§ **Activity**
Find the lines of the records in which the word "Numpy" appears and report how many there are, as a number alone.

§ **Items from a data source**
--- START ---
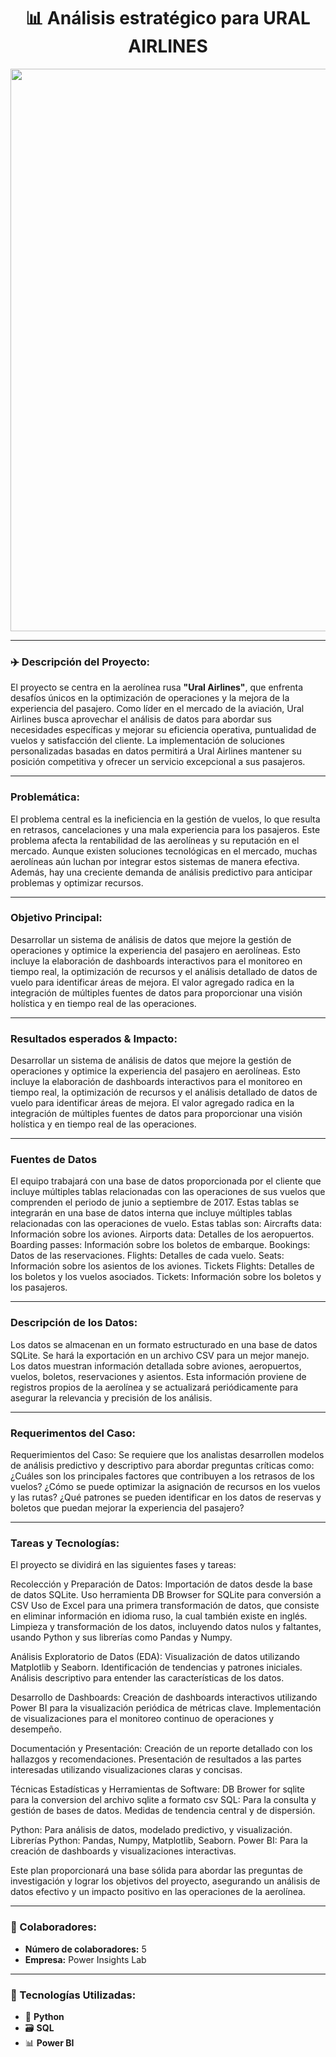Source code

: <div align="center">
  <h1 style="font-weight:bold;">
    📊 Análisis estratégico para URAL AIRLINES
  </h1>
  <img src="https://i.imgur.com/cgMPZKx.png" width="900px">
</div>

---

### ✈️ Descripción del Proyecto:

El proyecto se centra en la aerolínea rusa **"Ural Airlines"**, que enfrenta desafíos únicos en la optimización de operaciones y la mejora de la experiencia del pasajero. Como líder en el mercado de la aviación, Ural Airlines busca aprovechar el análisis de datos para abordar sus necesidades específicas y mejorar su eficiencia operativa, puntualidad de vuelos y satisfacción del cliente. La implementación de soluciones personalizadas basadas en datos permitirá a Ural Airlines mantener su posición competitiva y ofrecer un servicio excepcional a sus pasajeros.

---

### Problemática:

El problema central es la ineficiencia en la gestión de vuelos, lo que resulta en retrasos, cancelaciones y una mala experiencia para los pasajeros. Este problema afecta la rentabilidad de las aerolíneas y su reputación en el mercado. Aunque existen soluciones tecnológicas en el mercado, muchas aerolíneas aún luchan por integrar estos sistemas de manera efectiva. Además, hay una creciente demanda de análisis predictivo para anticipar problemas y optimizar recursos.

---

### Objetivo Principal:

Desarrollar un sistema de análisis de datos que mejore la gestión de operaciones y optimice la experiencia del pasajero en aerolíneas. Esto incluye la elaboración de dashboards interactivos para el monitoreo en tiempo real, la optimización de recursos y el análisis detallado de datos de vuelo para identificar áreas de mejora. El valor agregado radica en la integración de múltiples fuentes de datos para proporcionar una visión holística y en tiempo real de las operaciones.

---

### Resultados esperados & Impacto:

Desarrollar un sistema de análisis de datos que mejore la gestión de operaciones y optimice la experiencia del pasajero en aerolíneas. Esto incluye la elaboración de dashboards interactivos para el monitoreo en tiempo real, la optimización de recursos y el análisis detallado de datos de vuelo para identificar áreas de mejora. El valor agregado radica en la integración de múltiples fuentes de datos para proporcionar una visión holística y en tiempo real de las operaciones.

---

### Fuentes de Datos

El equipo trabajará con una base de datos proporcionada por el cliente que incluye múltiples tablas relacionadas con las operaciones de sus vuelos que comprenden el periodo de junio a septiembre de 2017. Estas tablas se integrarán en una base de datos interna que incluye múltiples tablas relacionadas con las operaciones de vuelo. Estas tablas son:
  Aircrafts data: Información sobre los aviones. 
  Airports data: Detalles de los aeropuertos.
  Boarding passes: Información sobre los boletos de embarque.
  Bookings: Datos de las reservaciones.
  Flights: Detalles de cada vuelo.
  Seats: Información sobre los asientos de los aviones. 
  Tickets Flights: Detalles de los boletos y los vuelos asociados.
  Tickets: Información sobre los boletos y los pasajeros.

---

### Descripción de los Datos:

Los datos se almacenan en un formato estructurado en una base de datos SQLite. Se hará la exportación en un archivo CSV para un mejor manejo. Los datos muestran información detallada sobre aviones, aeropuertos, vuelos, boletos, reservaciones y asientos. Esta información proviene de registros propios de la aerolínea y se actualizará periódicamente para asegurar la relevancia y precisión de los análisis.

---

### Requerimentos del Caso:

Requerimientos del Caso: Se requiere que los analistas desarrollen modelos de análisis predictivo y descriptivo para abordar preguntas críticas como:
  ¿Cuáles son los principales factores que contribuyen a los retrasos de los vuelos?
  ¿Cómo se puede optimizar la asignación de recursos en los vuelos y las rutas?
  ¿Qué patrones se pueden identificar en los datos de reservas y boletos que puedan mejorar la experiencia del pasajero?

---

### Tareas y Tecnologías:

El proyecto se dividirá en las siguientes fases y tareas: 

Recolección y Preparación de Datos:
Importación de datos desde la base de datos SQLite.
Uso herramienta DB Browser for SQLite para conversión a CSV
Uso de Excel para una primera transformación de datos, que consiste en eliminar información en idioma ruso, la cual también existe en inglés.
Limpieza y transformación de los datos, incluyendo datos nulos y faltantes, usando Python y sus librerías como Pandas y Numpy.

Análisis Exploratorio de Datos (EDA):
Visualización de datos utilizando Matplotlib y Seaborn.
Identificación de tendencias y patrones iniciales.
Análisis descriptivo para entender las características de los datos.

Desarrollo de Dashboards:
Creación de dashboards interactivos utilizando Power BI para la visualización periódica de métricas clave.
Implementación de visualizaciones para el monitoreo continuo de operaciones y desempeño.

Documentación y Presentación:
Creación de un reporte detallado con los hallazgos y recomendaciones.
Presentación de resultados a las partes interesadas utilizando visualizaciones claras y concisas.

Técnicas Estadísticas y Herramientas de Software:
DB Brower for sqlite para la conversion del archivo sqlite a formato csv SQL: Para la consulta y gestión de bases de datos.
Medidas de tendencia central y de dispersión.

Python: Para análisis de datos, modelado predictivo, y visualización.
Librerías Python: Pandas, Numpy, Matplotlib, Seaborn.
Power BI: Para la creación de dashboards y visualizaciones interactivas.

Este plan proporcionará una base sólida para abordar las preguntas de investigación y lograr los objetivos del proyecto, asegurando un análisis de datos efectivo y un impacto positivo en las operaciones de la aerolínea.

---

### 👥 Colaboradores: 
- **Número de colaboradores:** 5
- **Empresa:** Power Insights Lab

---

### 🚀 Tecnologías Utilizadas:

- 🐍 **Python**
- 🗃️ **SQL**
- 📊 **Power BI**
--- END ---
--- START ---
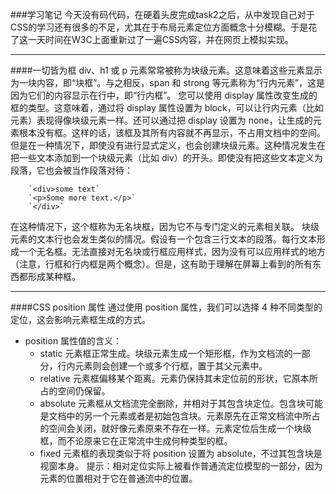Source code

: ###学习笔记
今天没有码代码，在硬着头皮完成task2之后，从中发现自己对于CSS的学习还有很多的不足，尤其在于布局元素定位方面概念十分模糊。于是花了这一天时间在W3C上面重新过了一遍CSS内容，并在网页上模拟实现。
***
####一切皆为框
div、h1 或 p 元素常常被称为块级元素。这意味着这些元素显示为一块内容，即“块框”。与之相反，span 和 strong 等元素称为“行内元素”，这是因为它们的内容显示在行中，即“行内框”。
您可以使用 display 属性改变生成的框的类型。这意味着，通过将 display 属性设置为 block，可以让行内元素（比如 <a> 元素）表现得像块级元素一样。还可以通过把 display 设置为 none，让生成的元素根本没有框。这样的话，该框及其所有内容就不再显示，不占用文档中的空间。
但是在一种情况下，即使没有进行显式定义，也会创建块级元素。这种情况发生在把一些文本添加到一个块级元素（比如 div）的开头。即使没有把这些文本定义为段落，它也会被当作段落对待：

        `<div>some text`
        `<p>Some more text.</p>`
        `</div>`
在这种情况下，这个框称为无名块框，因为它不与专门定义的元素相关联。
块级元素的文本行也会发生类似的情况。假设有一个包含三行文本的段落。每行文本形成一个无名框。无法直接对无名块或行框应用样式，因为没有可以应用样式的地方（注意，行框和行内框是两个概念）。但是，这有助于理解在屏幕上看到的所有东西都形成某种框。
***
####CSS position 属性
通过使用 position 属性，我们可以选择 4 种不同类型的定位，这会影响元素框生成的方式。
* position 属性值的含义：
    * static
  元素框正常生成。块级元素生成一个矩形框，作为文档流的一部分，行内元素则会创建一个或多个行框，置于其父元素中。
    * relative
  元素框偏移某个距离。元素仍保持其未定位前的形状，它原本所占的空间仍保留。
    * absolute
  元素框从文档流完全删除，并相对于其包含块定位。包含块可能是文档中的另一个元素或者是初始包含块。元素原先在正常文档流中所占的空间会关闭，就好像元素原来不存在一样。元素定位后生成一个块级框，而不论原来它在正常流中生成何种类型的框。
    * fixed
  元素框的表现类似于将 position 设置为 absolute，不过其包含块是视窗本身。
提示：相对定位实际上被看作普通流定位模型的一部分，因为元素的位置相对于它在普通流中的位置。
--- END ---
--- START ---
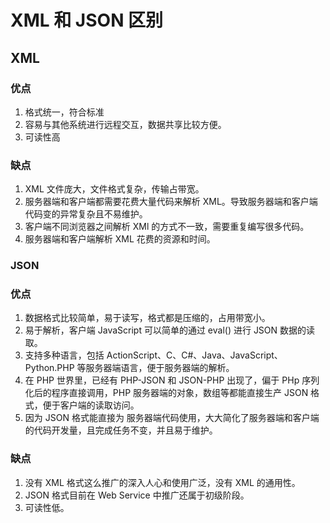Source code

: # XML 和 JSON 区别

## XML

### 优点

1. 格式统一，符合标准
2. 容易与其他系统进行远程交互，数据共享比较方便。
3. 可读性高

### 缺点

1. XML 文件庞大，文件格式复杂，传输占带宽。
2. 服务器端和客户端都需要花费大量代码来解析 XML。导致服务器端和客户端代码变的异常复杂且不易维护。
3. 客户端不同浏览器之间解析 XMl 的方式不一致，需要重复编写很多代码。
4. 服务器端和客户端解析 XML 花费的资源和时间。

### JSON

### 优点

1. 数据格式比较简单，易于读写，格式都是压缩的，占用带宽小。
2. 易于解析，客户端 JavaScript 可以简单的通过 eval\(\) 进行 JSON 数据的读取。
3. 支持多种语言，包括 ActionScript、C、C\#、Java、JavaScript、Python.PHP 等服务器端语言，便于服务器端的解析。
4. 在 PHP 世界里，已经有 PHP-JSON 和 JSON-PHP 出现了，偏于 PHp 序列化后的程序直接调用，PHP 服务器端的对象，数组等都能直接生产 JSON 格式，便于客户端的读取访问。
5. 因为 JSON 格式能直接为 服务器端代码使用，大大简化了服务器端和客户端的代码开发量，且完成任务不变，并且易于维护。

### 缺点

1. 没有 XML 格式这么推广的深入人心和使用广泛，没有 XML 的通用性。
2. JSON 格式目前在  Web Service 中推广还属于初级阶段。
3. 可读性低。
--- END ---
§ **Output for this task**
2